Little studied at Cambridge and Charing Cross Hospital. He took the M.B. in 1888 and M.R.C.P. in 1899. He worked as a physician at the London Temperance Hospital and Mount Vernon Hospital. He was medical officer for Harrow. With Sir Jonathan Hutchinson he started the London post-graduate scheme which developed into the Medical Graduates' College and Polyclinic.

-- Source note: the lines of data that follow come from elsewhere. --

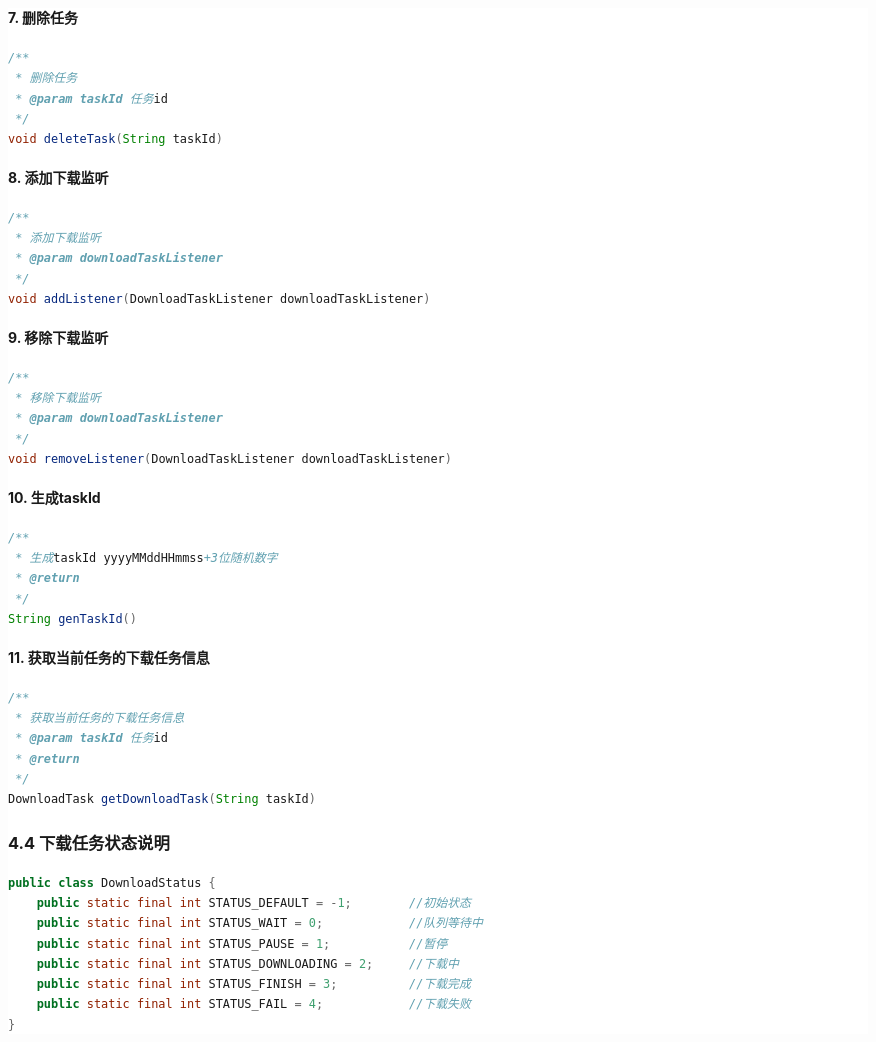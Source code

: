 #### 7. 删除任务

```java
/**
 * 删除任务
 * @param taskId 任务id
 */
void deleteTask(String taskId)
```

#### 8. 添加下载监听

```java
/**
 * 添加下载监听
 * @param downloadTaskListener
 */
void addListener(DownloadTaskListener downloadTaskListener)
```

#### 9. 移除下载监听

```java
/**
 * 移除下载监听
 * @param downloadTaskListener
 */
void removeListener(DownloadTaskListener downloadTaskListener)
```

#### 10. 生成taskId

```java
/**
 * 生成taskId yyyyMMddHHmmss+3位随机数字
 * @return
 */
String genTaskId()
```

#### 11. 获取当前任务的下载任务信息

```java
/**
 * 获取当前任务的下载任务信息
 * @param taskId 任务id
 * @return
 */
DownloadTask getDownloadTask(String taskId)
```

### 4.4 下载任务状态说明

```java
public class DownloadStatus {
    public static final int STATUS_DEFAULT = -1;        //初始状态
    public static final int STATUS_WAIT = 0;            //队列等待中
    public static final int STATUS_PAUSE = 1;           //暂停
    public static final int STATUS_DOWNLOADING = 2;     //下载中
    public static final int STATUS_FINISH = 3;          //下载完成
    public static final int STATUS_FAIL = 4;            //下载失败
}
```
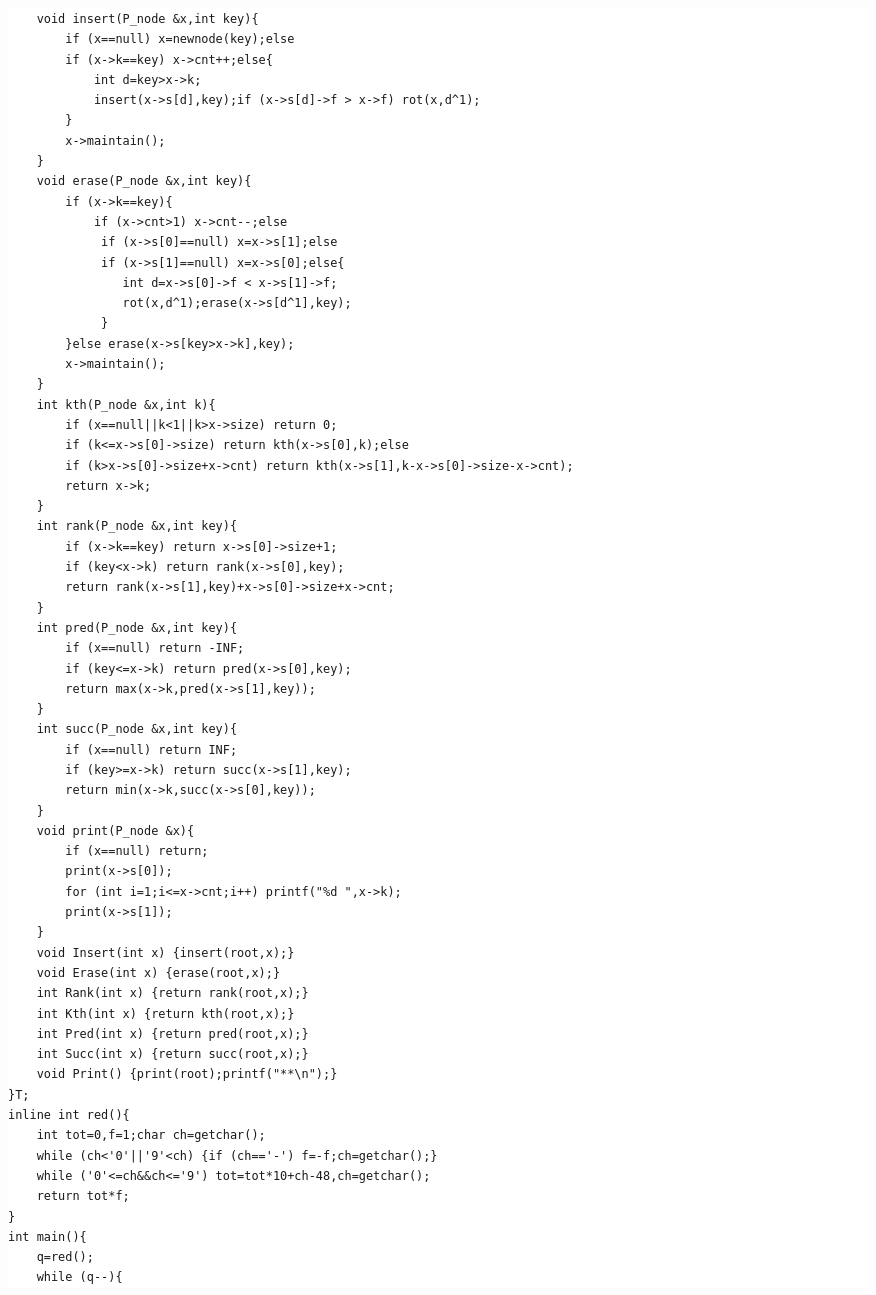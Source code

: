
 ```
	void insert(P_node &x,int key){
		if (x==null) x=newnode(key);else
		if (x->k==key) x->cnt++;else{
			int d=key>x->k;
			insert(x->s[d],key);if (x->s[d]->f > x->f) rot(x,d^1);
		}
		x->maintain();
	}
	void erase(P_node &x,int key){
		if (x->k==key){
			if (x->cnt>1) x->cnt--;else
			 if (x->s[0]==null) x=x->s[1];else
			 if (x->s[1]==null) x=x->s[0];else{
			 	int d=x->s[0]->f < x->s[1]->f;
			 	rot(x,d^1);erase(x->s[d^1],key);
			 }
		}else erase(x->s[key>x->k],key);
		x->maintain();
	}
	int kth(P_node &x,int k){
		if (x==null||k<1||k>x->size) return 0;
		if (k<=x->s[0]->size) return kth(x->s[0],k);else
		if (k>x->s[0]->size+x->cnt) return kth(x->s[1],k-x->s[0]->size-x->cnt);
		return x->k;
	}
	int rank(P_node &x,int key){
		if (x->k==key) return x->s[0]->size+1;
		if (key<x->k) return rank(x->s[0],key);
		return rank(x->s[1],key)+x->s[0]->size+x->cnt;
	}
	int pred(P_node &x,int key){
		if (x==null) return -INF;
		if (key<=x->k) return pred(x->s[0],key);
		return max(x->k,pred(x->s[1],key));
	}
	int succ(P_node &x,int key){
		if (x==null) return INF;
		if (key>=x->k) return succ(x->s[1],key);
		return min(x->k,succ(x->s[0],key));
	}
	void print(P_node &x){
		if (x==null) return;
		print(x->s[0]);
		for (int i=1;i<=x->cnt;i++) printf("%d ",x->k);
		print(x->s[1]);
	}
	void Insert(int x) {insert(root,x);}
	void Erase(int x) {erase(root,x);}
	int Rank(int x) {return rank(root,x);}
	int Kth(int x) {return kth(root,x);}
	int Pred(int x) {return pred(root,x);}
	int Succ(int x) {return succ(root,x);}
	void Print() {print(root);printf("**\n");}
}T;
inline int red(){
	int tot=0,f=1;char ch=getchar();
	while (ch<'0'||'9'<ch) {if (ch=='-') f=-f;ch=getchar();}
	while ('0'<=ch&&ch<='9') tot=tot*10+ch-48,ch=getchar();
	return tot*f;
}
int main(){
	q=red();
	while (q--){
```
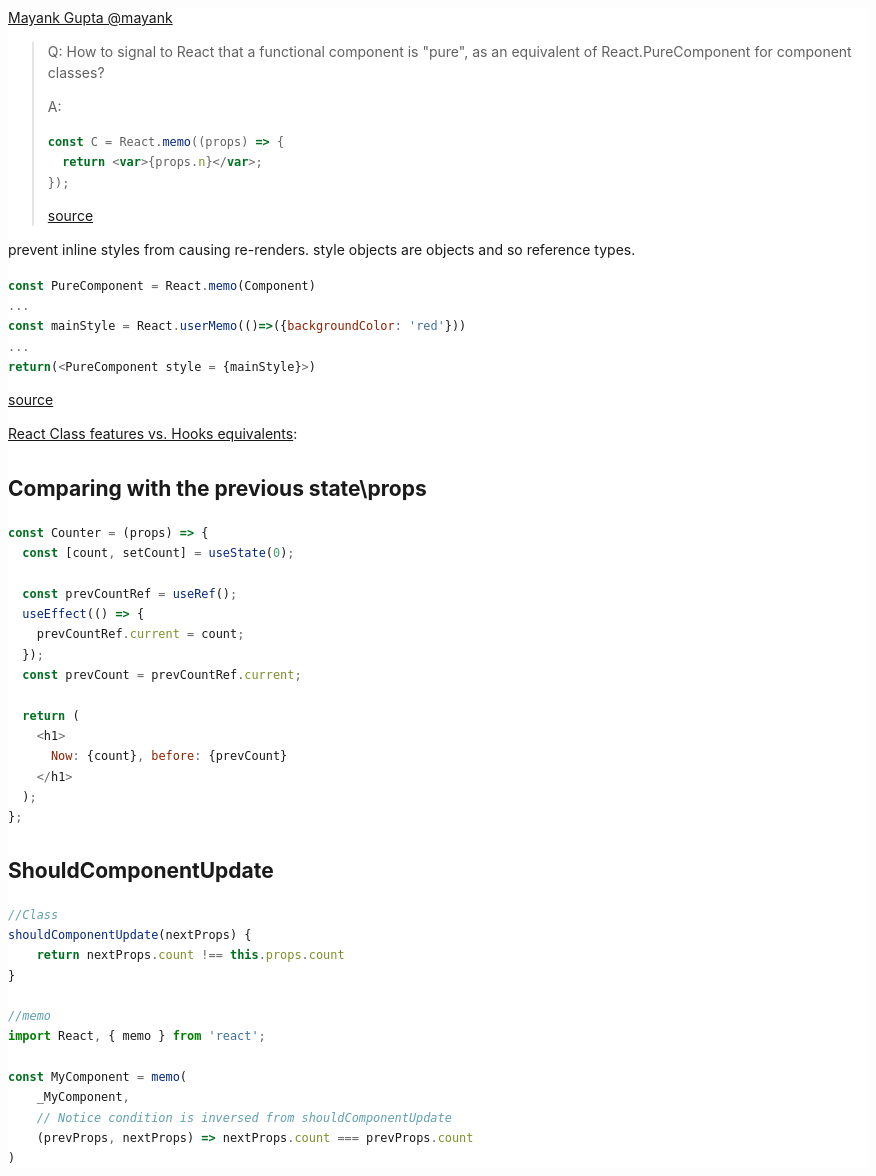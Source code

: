 [Mayank Gupta @mayank](https://twitter.com/mayank)

> Q: How to signal to React that a functional component is "pure", as an equivalent of React.PureComponent for component classes?
>
> A:
>
> ```javascript
> const C = React.memo((props) => {
>   return <var>{props.n}</var>;
> });
> ```
>
> [source](https://stackoverflow.com/questions/43470659/declare-a-functional-component-as-pure)

prevent inline styles from causing re-renders. style objects are objects and so reference types.

```javascript
const PureComponent = React.memo(Component)
...
const mainStyle = React.userMemo(()=>({backgroundColor: 'red'}))
...
return(<PureComponent style = {mainStyle}>)
```

[source](https://www.youtube.com/watch?v=eT00GGYHSSQ)

[React Class features vs. Hooks equivalents](https://medium.com/soluto-engineering/react-class-features-vs-hooks-equivalents-745368dafdb3):

## Comparing with the previous state\props

```javascript
const Counter = (props) => {
  const [count, setCount] = useState(0);

  const prevCountRef = useRef();
  useEffect(() => {
    prevCountRef.current = count;
  });
  const prevCount = prevCountRef.current;

  return (
    <h1>
      Now: {count}, before: {prevCount}
    </h1>
  );
};
```

## ShouldComponentUpdate

```javascript
//Class
shouldComponentUpdate(nextProps) {
    return nextProps.count !== this.props.count
}

//memo
import React, { memo } from 'react';

const MyComponent = memo(
    _MyComponent,
    // Notice condition is inversed from shouldComponentUpdate
    (prevProps, nextProps) => nextProps.count === prevProps.count
)
```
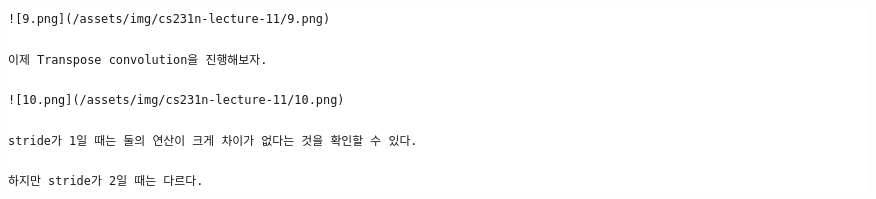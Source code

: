     ![9.png](/assets/img/cs231n-lecture-11/9.png)
    
    이제 Transpose convolution을 진행해보자.
    
    ![10.png](/assets/img/cs231n-lecture-11/10.png)
    
    stride가 1일 때는 둘의 연산이 크게 차이가 없다는 것을 확인할 수 있다.
    
    하지만 stride가 2일 때는 다르다.
    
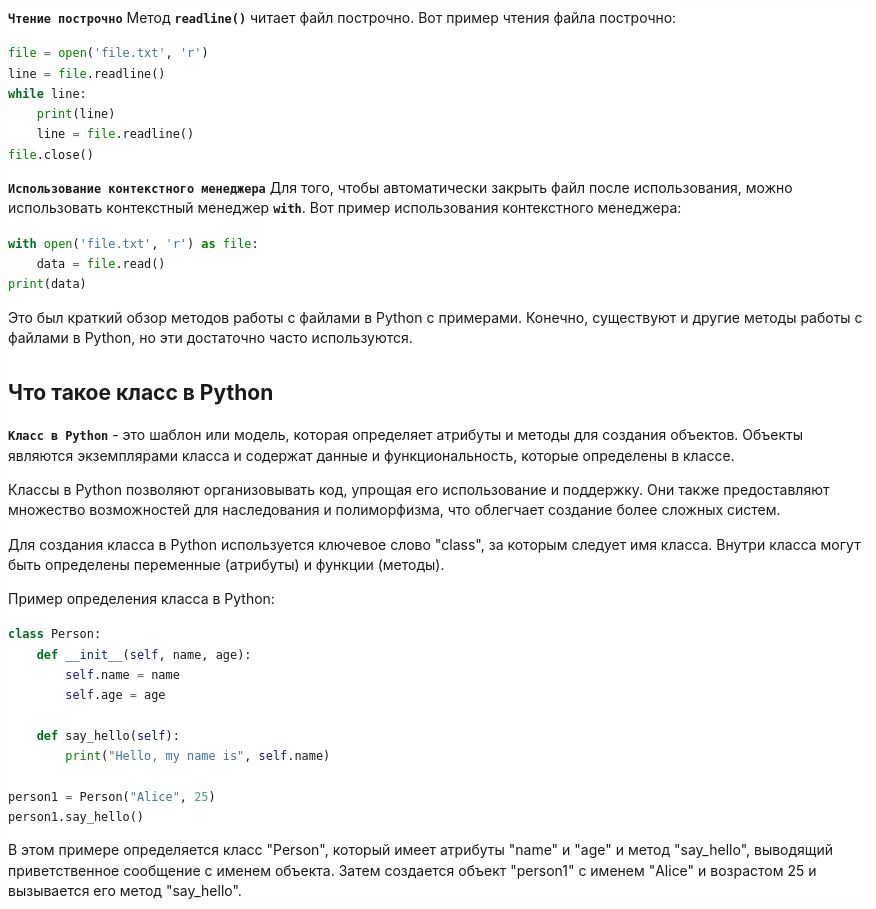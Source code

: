 **`Чтение построчно`**
Метод **`readline()`** читает файл построчно. Вот пример чтения файла построчно:

```python
file = open('file.txt', 'r')
line = file.readline()
while line:
    print(line)
    line = file.readline()
file.close()
```

**`Использование контекстного менеджера`**
Для того, чтобы автоматически закрыть файл после использования, можно использовать контекстный менеджер **`with`**. Вот пример использования контекстного менеджера:

```python
with open('file.txt', 'r') as file:
    data = file.read()
print(data)
```

Это был краткий обзор методов работы с файлами в Python с примерами. Конечно, существуют и другие методы работы с файлами в Python, но эти достаточно часто используются.

## Что такое класс в Python

**`Класс в Python`** - это шаблон или модель, которая определяет атрибуты и методы для создания объектов. Объекты являются экземплярами класса и содержат данные и функциональность, которые определены в классе.

Классы в Python позволяют организовывать код, упрощая его использование и поддержку. Они также предоставляют множество возможностей для наследования и полиморфизма, что облегчает создание более сложных систем.

Для создания класса в Python используется ключевое слово "class", за которым следует имя класса. Внутри класса могут быть определены переменные (атрибуты) и функции (методы).

Пример определения класса в Python:

```python
class Person:
    def __init__(self, name, age):
        self.name = name
        self.age = age

    def say_hello(self):
        print("Hello, my name is", self.name)

person1 = Person("Alice", 25)
person1.say_hello()
```

В этом примере определяется класс "Person", который имеет атрибуты "name" и "age" и метод "say_hello", выводящий приветственное сообщение с именем объекта. Затем создается объект "person1" с именем "Alice" и возрастом 25 и вызывается его метод "say_hello".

He was a liberal and contested Oxford in 1895. Little was inspired by James Salisbury's diet treatment and reported in 1886 that he had spent six weeks living on a diet of lean meat and hot water which made him lose a stone in weight.

==Personal life==

Little had three sisters and five brothers. He was the brother of Reverend Robert Wentworth Little. Little was a former member of the London County Council. It was estimated that his estate was worth £19,904 in 1914.

==Selected publications==

- Medical Rubbing (British Medical Journal, 1882)
- The Carnivorous Diet (British Medical Journal, 1886)
- Prevention Of Cancer (British Medical Journal, 1912)
- The Value of Open Spaces in Great Cities (The Hospital, 1913)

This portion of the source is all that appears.